Sulfur Doped Lead Monoxide Superfine Powder Materials: Solid-State Synthesis, Characterization, Adsorption and Photocatalytic Property of Methylene Blue

Abstract

Sulfur doped lead monoxide (S–PbO) superfine powder materials with high visible light-driven activity were successfully prepared by a simple solid-state reaction method at low temperature using sodium dodecyl benzene sulfonate (SDBS) as a template. The samples were characterized by X-ray powder diffraction, high resolution transmission electron microscopy/energy-dispersive X-ray spectroscopy, UV–Vis absorption spectra, infrared spectroscopy, X-ray photoelectron spectroscopy and N2 adsorption–desorption. The effect of feed ratio on the microstructure of materials, the doping mechanism of sulfur and the adsorption mechanism of methylene blue (MB) on the material surface were discussed.
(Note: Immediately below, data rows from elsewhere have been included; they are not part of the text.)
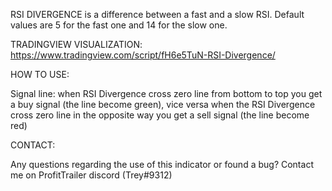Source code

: RSI DIVERGENCE is a difference between a fast and a slow RSI. Default values are 5 for the fast one and 14 for the slow one.

TRADINGVIEW VISUALIZATION:
https://www.tradingview.com/script/fH6e5TuN-RSI-Divergence/

HOW TO USE:

Signal line: when RSI Divergence cross zero line from bottom to top you get a buy signal (the line become green), vice versa when the RSI Divergence cross zero line in the opposite way you get a sell signal (the line become red)


CONTACT:

Any questions regarding the use of this indicator or found a bug? Contact me on ProfitTrailer discord (Trey#9312)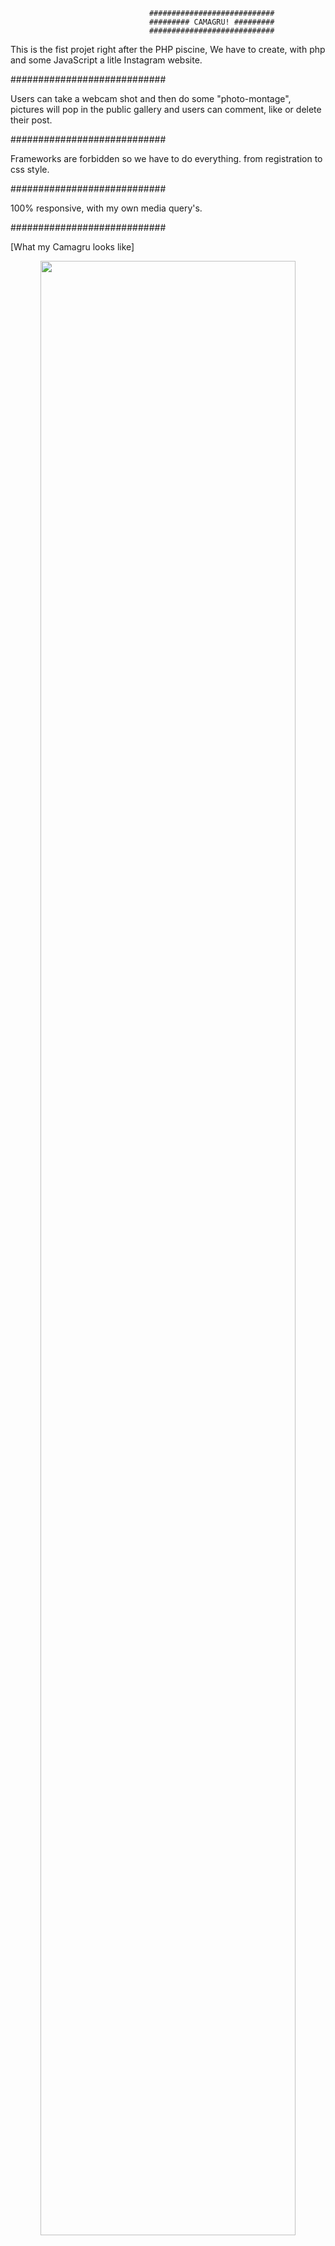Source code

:                                    ############################
                                   ######### CAMAGRU! #########
                                   ############################

This is the fist projet right after the PHP piscine, We have to create, with php and some JavaScript a litle Instagram website.

############################

Users can take a webcam shot and then do some "photo-montage", pictures will pop in the public gallery and users can comment, like or delete their post.

############################

Frameworks are forbidden so we have to do everything. from registration to css style.

############################

100% responsive, with my own media query's.

############################

[What my Camagru looks like]

<p align="center">
  <img src="https://github.com/wickedpool/Camagru-42/blob/master/images/camagru-example.png" width="90%"/>
</p>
In addition, the intrinsic relationships among the material structure parameters, the photocatalytic degradation of MB under visible light irradiation and the stability of materials were investigated. The results show that the S element is successfully incorporated into the (111) crystal plane of the orthorhombic β-PbO lattice as a S(IV) and S(VI) at the assistance of SDBS. The content of sulfur has a certain regulatory effect on the energy gap of the orthorhombic PbO, and there is a positive correlation among the photocatalytic property of MB, the content of sulfur, and the lattice spacing of (111) and (310) crystal plane. The adsorption of MB mainly depends on the interaction between the surface active sites (S–O bond) and hydroxyl groups, and the adsorption relaxation time under different sulfur content. Under visible-light irradiation at room temperature within 60 min, the photocatalytic degradation (wt%) rate of MB (C0 = 50 mg/L) follows an order of S–PbO(S:Pb = 0.05:0.95) (97.8%) > S–PbO(S:Pb = 0.10:0.90) (90.6%) > S–PbO(S:Pb = 0.15:0.85) (83.5%) > S–PbO(S:Pb = 0.20:0.80) (72.3%) > PbO (48.2%). The holes (h+) and hydroxyl radicals (·OH) are the main active species during the photodegradation of MB solution for the S-doped PbO materials. The S-doped PbO materials are of a p-type indirect semiconductor, and the loss of lead is very little in the MB solution, it is feasible to the S-doped PbO powder materials as photocatalysts.